Aku hanya diam. Meski sedikit pedih karena tak menyangka akan menjalani pernikahan seperti ini, aku hanya bisa menerima.
"Jihan, sekarang kita memang suami-istri, tapi aku belum bisa menerima kenyataan ini. Karena bagiku, kamu itu adikku. Jadi kamu tak keberatan, kan kamar kita pisah?" ucapnya lagi.
Aku tersenyum. "Ya nggak lah, Mas. Malah itu yang kuharapkan. Sebenarnya aku juga sangat shock dengan keputusan abah. Karena aku juga menganggap Mas itu seperti kakak kandungku sendiri. Rasanya, gimana gitu kalau tiba-tiba kita harus jadi suami-istri."

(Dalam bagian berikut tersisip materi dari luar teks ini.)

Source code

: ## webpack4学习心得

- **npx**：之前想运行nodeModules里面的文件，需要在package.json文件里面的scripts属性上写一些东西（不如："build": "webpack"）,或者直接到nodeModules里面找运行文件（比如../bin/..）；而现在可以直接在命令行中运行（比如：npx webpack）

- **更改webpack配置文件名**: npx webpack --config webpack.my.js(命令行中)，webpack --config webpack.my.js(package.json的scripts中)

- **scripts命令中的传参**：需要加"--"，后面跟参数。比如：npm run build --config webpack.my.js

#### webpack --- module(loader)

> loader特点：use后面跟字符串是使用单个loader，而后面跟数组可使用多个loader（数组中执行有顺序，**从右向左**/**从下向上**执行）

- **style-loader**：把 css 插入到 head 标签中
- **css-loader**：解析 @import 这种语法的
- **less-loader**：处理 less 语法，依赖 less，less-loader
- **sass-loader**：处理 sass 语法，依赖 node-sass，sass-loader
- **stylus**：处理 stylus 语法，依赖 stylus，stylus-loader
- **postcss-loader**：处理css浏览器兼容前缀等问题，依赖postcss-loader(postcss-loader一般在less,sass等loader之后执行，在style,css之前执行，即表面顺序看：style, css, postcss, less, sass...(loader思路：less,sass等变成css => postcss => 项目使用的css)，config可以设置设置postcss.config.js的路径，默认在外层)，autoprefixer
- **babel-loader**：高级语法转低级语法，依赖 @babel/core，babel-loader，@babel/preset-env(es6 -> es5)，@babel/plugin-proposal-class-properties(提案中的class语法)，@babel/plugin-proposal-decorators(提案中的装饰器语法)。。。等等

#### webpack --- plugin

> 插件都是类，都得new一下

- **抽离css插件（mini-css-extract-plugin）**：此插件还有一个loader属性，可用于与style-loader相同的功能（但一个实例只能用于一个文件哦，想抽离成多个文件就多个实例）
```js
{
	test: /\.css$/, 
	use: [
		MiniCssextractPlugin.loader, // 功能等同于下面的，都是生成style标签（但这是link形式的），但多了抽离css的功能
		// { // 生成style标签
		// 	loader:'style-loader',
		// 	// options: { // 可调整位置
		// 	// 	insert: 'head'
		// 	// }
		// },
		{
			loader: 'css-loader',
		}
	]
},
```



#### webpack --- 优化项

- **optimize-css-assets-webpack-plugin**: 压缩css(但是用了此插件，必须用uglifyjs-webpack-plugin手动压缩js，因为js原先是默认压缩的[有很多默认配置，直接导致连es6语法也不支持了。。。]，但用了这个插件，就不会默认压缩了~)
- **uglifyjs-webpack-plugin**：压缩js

"Berarti perasaan kita sama. Kita mungkin memang saling menyayangi, tapi tak bisa saling mencintai sebagai suami-istri."
"Iya, Mas. Aku juga gitu. Untungnya sekarang kita tinggal jauh dari keluarga kita. Jadi kita bisa menjalani hidup kita masing-masing."
"Tadi, setelah dari masjid aku sudah lapor pak RT kalau aku bawa orang ke rumah ini dan besok aku antar kamu ke kampus."
"Hore!" Aku kegirangan, karena memang itu tujuanku ke kota.
"Tapi, nanti di kampus, kalau ada yang tanya tentang aku. Kamu bilang saja kita sepupuan!"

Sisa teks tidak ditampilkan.